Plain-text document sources
****
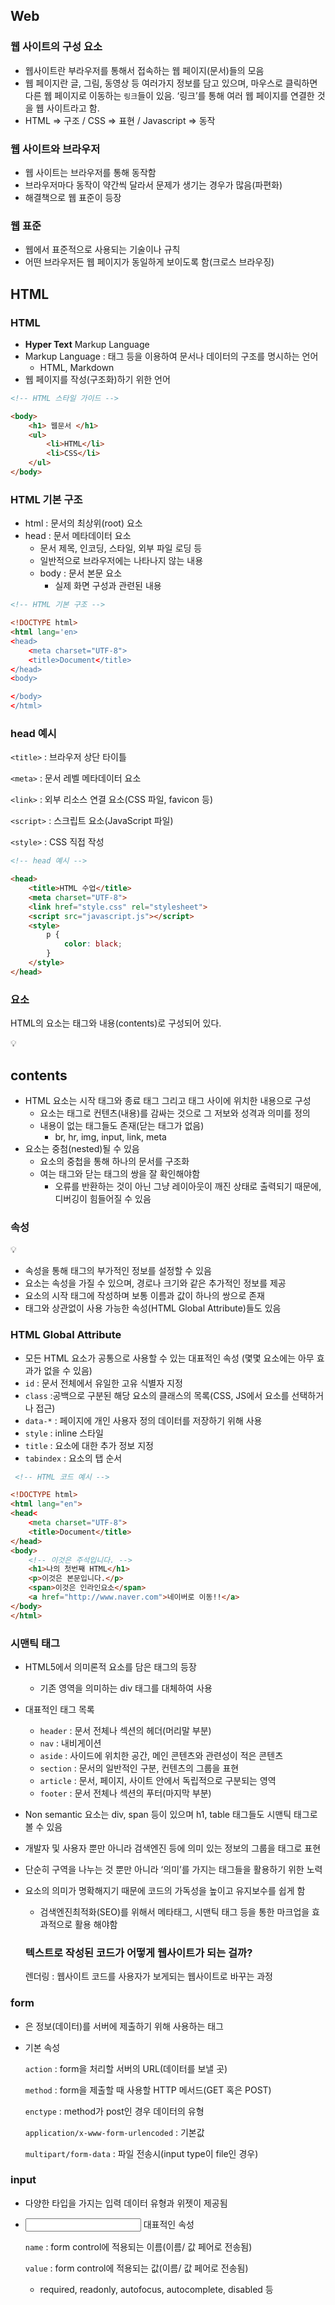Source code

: 
## Web

### 웹 사이트의 구성 요소

- 웹사이트란 부라우저를 통해서 접속하는 웹 페이지(문서)들의 모음
- 웹 페이지란 글, 그림, 동영상 등 여러가지 정보를 담고 있으며, 마우스로 클릭하면 다른 웹 페이지로 이동하는 `링크`들이 있음. ‘링크’를 통해 여러 웹 페이지를 연결한 것을 웹 사이트라고 함.
- HTML ⇒ 구조 / CSS ⇒ 표현 / Javascript ⇒ 동작

### 웹 사이트와 브라우저

- 웹 사이트는 브라우저를 통해 동작함
- 브라우저마다 동작이 약간씩 달라서 문제가 생기는 경우가 많음(파편화)
- 해결책으로 웹 표준이 등장

### 웹 표준

- 웹에서 표준적으로 사용되는 기술이나 규칙
- 어떤 브라우저든 웹 페이지가 동일하게 보이도록 함(크로스 브라우징)

## HTML

### HTML

- **Hyper Text** Markup Language
- Markup Language : 태그 등을 이용하여 문서나 데이터의 구조를 명시하는 언어
    - HTML, Markdown
- 웹 페이지를 작성(구조화)하기 위한 언어

```html
<!-- HTML 스타일 가이드 -->

<body>
	<h1> 웹문서 </h1>
	<ul>
		<li>HTML</li>
		<li>CSS</li>
	</ul>
</body>
```

### HTML 기본 구조

- html : 문서의 최상위(root) 요소
- head : 문서 메타데이터 요소
    - 문서 제목, 인코딩, 스타일, 외부 파일 로딩 등
    - 일반적으로 브라우저에는 나타나지 않는 내용
    - body : 문서 본문 요소
        - 실제 화면 구성과 관련된 내용

```html
<!-- HTML 기본 구조 -->

<!DOCTYPE html>
<html lang='en>
<head>
	<meta charset="UTF-8">
	<title>Document</title>
</head>
<body>

</body>
</html>
```

### head 예시

`<title>` : 브라우저 상단 타이틀

`<meta>` : 문서 레벨 메타데이터 요소

`<link>` : 외부 리소스 연결 요소(CSS 파일, favicon 등)

`<script>` : 스크립트 요소(JavaScript 파일)

`<style>` : CSS 직접 작성

```html
<!-- head 예시 -->

<head>
	<title>HTML 수업</title>
	<meta charset="UTF-8">
	<link href="style.css" rel="stylesheet">
	<script src="javascript.js"></script>
	<style>
		p {
			color: black;
		}
	</style>
</head>
```

### 요소

HTML의 요소는 태그와 내용(contents)로 구성되어 있다.

<aside>
💡 <h1>contents</h1>

</aside>

- HTML 요소는 시작 태그와 종료 태그 그리고 태그 사이에 위치한 내용으로 구성
    - 요소는 태그로 컨텐츠(내용)를 감싸는 것으로 그 저보와 성격과 의미를 정의
    - 내용이 없는 태그들도 존재(닫는 태그가 없음)
        - br, hr, img, input, link, meta
- 요소는 중첨(nested)될 수 있음
    - 요소의 중첩을 통해 하나의 문서를 구조화
    - 여는 태그와 닫는 태그의 쌍을 잘 확인해야함
        - 오류를 반환하는 것이 아닌 그냥 레이아웃이 깨진 상태로 출력되기 때문에, 디버깅이 힘들어질 수 있음

### 속성

<aside>
💡 <a href=”https://google.com”></a>

</aside>

- 속성을 통해 태그의 부가적인 정보를 설정할 수 있음
- 요소는 속성을 가질 수 있으며, 경로나 크기와 같은 추가적인 정보를 제공
- 요소의 시작 태그에 작성하며 보통 이름과 값이 하나의 쌍으로 존재
- 태그와 상관없이 사용 가능한 속성(HTML Global Attribute)들도 있음

### HTML Global Attribute

- 모든 HTML 요소가 공통으로 사용할 수 있는 대표적인 속성 (몇몇 요소에는 아무 효과가 없을 수 있음)
- `id` : 문서 전체에서 유일한 고유 식별자 지정
- `class` :공백으로 구분된 해당 요소의 클래스의 목록(CSS, JS에서 요소를 선택하거나 접근)
- `data-*` : 페이지에 개인 사용자 정의 데이터를 저장하기 위해 사용
- `style` : inline 스타일
- `title` : 요소에 대한 추가 정보 지정
- `tabindex` : 요소의 탭 순서

```html
 <!-- HTML 코드 예시 -->

<!DOCTYPE html>
<html lang="en">
<head<
	<meta charset="UTF-8">
	<title>Document</title>
</head>
<body>
	<!-- 이것은 주석입니다. -->
	<h1>나의 첫번째 HTML</h1>
	<p>이것은 본문입니다.</p>
	<span>이것은 인라인요소</span>
	<a href="http://www.naver.com">네이버로 이동!!</a>
</body>
</html>
```

### 시맨틱 태그

- HTML5에서 의미론적 요소를 담은 태그의 등장
    - 기존 영역을 의미하는 div 태그를 대체하여 사용
- 대표적인 태그 목록
    - `header` : 문서 전체나 섹션의 헤더(머리말 부분)
    - `nav` : 내비게이션
    - `aside` : 사이드에 위치한 공간, 메인 콘텐츠와 관련성이 적은 콘텐츠
    - `section` : 문서의 일반적인 구분, 컨텐츠의 그룹을 표현
    - `article` : 문서, 페이지, 사이트 안에서 독립적으로 구분되는 영역
    - `footer` : 문서 전체나 섹션의 푸터(마지막 부분)
- Non semantic 요소는 div, span 등이 있으며 h1, table 태그들도 시맨틱 태그로 볼 수 있음
- 개발자 및 사용자 뿐만 아니라 검색엔진 등에 의미 있는 정보의 그룹을 태그로 표현
- 단순히 구역을 나누는 것 뿐만 아니라 ‘의미’를 가지는 태그들을 활용하기 위한 노력
- 요소의 의미가 명확해지기 때문에 코드의 가독성을 높이고 유지보수를 쉽게 함
    - 검색엔진최적화(SEO)를 위해서 메타태그, 시맨틱 태그 등을 통한 마크업을 효과적으로 활용 해야함
    
    ### 텍스트로 작성된 코드가 어떻게 웹사이트가 되는 걸까?
    
    렌더링 : 웹사이트 코드를 사용자가 보게되는 웹사이트로 바꾸는 과정
    
### form

- <form>은 정보(데이터)를 서버에 제출하기 위해 사용하는 태그
- <form> 기본 속성
    
    `action` : form을 처리할 서버의 URL(데이터를 보낼 곳)
    
    `method` : form을 제출할 때 사용할 HTTP 메서드(GET 혹은 POST)
    
    `enctype` : method가 post인 경우 데이터의 유형
    
    `application/x-www-form-urlencoded` : 기본값
    
    `multipart/form-data` : 파일 전송시(input type이 file인 경우)

### input

- 다양한 타입을 가지는 입력 데이터 유형과 위젯이 제공됨
- <input> 대표적인 속성
    
    `name` : form control에 적용되는 이름(이름/ 값 페어로 전송됨)
    
    `value` : form control에 적용되는 값(이름/ 값 페어로 전송됨)
    
    - required, readonly, autofocus, autocomplete, disabled 등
****
Please repeat every record exactly as it stands, leaving out any pictures.

**Written answer**:
Source code

: 
## Web

### 웹 사이트의 구성 요소

- 웹사이트란 부라우저를 통해서 접속하는 웹 페이지(문서)들의 모음
- 웹 페이지란 글, 그림, 동영상 등 여러가지 정보를 담고 있으며, 마우스로 클릭하면 다른 웹 페이지로 이동하는 `링크`들이 있음. ‘링크’를 통해 여러 웹 페이지를 연결한 것을 웹 사이트라고 함.
- HTML ⇒ 구조 / CSS ⇒ 표현 / Javascript ⇒ 동작

### 웹 사이트와 브라우저

- 웹 사이트는 브라우저를 통해 동작함
- 브라우저마다 동작이 약간씩 달라서 문제가 생기는 경우가 많음(파편화)
- 해결책으로 웹 표준이 등장

### 웹 표준

- 웹에서 표준적으로 사용되는 기술이나 규칙
- 어떤 브라우저든 웹 페이지가 동일하게 보이도록 함(크로스 브라우징)

## HTML

### HTML

- **Hyper Text** Markup Language
- Markup Language : 태그 등을 이용하여 문서나 데이터의 구조를 명시하는 언어
    - HTML, Markdown
- 웹 페이지를 작성(구조화)하기 위한 언어

```html
<!-- HTML 스타일 가이드 -->

<body>
	<h1> 웹문서 </h1>
	<ul>
		<li>HTML</li>
		<li>CSS</li>
	</ul>
</body>
```

### HTML 기본 구조

- html : 문서의 최상위(root) 요소
- head : 문서 메타데이터 요소
    - 문서 제목, 인코딩, 스타일, 외부 파일 로딩 등
    - 일반적으로 브라우저에는 나타나지 않는 내용
    - body : 문서 본문 요소
        - 실제 화면 구성과 관련된 내용

```html
<!-- HTML 기본 구조 -->

<!DOCTYPE html>
<html lang='en>
<head>
	<meta charset="UTF-8">
	<title>Document</title>
</head>
<body>

</body>
</html>
```

### head 예시

`<title>` : 브라우저 상단 타이틀

`<meta>` : 문서 레벨 메타데이터 요소

`<link>` : 외부 리소스 연결 요소(CSS 파일, favicon 등)

`<script>` : 스크립트 요소(JavaScript 파일)

`<style>` : CSS 직접 작성

```html
<!-- head 예시 -->

<head>
	<title>HTML 수업</title>
	<meta charset="UTF-8">
	<link href="style.css" rel="stylesheet">
	<script src="javascript.js"></script>
	<style>
		p {
			color: black;
		}
	</style>
</head>
```

### 요소

HTML의 요소는 태그와 내용(contents)로 구성되어 있다.

<aside>
💡 <h1>contents</h1>

</aside>

- HTML 요소는 시작 태그와 종료 태그 그리고 태그 사이에 위치한 내용으로 구성
    - 요소는 태그로 컨텐츠(내용)를 감싸는 것으로 그 저보와 성격과 의미를 정의
    - 내용이 없는 태그들도 존재(닫는 태그가 없음)
        - br, hr, img, input, link, meta
- 요소는 중첨(nested)될 수 있음
    - 요소의 중첩을 통해 하나의 문서를 구조화
    - 여는 태그와 닫는 태그의 쌍을 잘 확인해야함
        - 오류를 반환하는 것이 아닌 그냥 레이아웃이 깨진 상태로 출력되기 때문에, 디버깅이 힘들어질 수 있음

### 속성

<aside>
💡 <a href=”https://google.com”></a>

</aside>

- 속성을 통해 태그의 부가적인 정보를 설정할 수 있음
- 요소는 속성을 가질 수 있으며, 경로나 크기와 같은 추가적인 정보를 제공
- 요소의 시작 태그에 작성하며 보통 이름과 값이 하나의 쌍으로 존재
- 태그와 상관없이 사용 가능한 속성(HTML Global Attribute)들도 있음

### HTML Global Attribute

- 모든 HTML 요소가 공통으로 사용할 수 있는 대표적인 속성 (몇몇 요소에는 아무 효과가 없을 수 있음)
- `id` : 문서 전체에서 유일한 고유 식별자 지정
- `class` :공백으로 구분된 해당 요소의 클래스의 목록(CSS, JS에서 요소를 선택하거나 접근)
- `data-*` : 페이지에 개인 사용자 정의 데이터를 저장하기 위해 사용
- `style` : inline 스타일
- `title` : 요소에 대한 추가 정보 지정
- `tabindex` : 요소의 탭 순서

```html
 <!-- HTML 코드 예시 -->

<!DOCTYPE html>
<html lang="en">
<head<
	<meta charset="UTF-8">
	<title>Document</title>
</head>
<body>
	<!-- 이것은 주석입니다. -->
	<h1>나의 첫번째 HTML</h1>
	<p>이것은 본문입니다.</p>
	<span>이것은 인라인요소</span>
	<a href="http://www.naver.com">네이버로 이동!!</a>
</body>
</html>
```

### 시맨틱 태그

- HTML5에서 의미론적 요소를 담은 태그의 등장
    - 기존 영역을 의미하는 div 태그를 대체하여 사용
- 대표적인 태그 목록
    - `header` : 문서 전체나 섹션의 헤더(머리말 부분)
    - `nav` : 내비게이션
    - `aside` : 사이드에 위치한 공간, 메인 콘텐츠와 관련성이 적은 콘텐츠
    - `section` : 문서의 일반적인 구분, 컨텐츠의 그룹을 표현
    - `article` : 문서, 페이지, 사이트 안에서 독립적으로 구분되는 영역
    - `footer` : 문서 전체나 섹션의 푸터(마지막 부분)
- Non semantic 요소는 div, span 등이 있으며 h1, table 태그들도 시맨틱 태그로 볼 수 있음
- 개발자 및 사용자 뿐만 아니라 검색엔진 등에 의미 있는 정보의 그룹을 태그로 표현
- 단순히 구역을 나누는 것 뿐만 아니라 ‘의미’를 가지는 태그들을 활용하기 위한 노력
- 요소의 의미가 명확해지기 때문에 코드의 가독성을 높이고 유지보수를 쉽게 함
    - 검색엔진최적화(SEO)를 위해서 메타태그, 시맨틱 태그 등을 통한 마크업을 효과적으로 활용 해야함
    
    ### 텍스트로 작성된 코드가 어떻게 웹사이트가 되는 걸까?
    
    렌더링 : 웹사이트 코드를 사용자가 보게되는 웹사이트로 바꾸는 과정
    
### form

- <form>은 정보(데이터)를 서버에 제출하기 위해 사용하는 태그
- <form> 기본 속성
    
    `action` : form을 처리할 서버의 URL(데이터를 보낼 곳)
    
    `method` : form을 제출할 때 사용할 HTTP 메서드(GET 혹은 POST)
    
    `enctype` : method가 post인 경우 데이터의 유형
    
    `application/x-www-form-urlencoded` : 기본값
    
    `multipart/form-data` : 파일 전송시(input type이 file인 경우)

### input

- 다양한 타입을 가지는 입력 데이터 유형과 위젯이 제공됨
- <input> 대표적인 속성
    
    `name` : form control에 적용되는 이름(이름/ 값 페어로 전송됨)
    
    `value` : form control에 적용되는 값(이름/ 값 페어로 전송됨)
    
    - required, readonly, autofocus, autocomplete, disabled 등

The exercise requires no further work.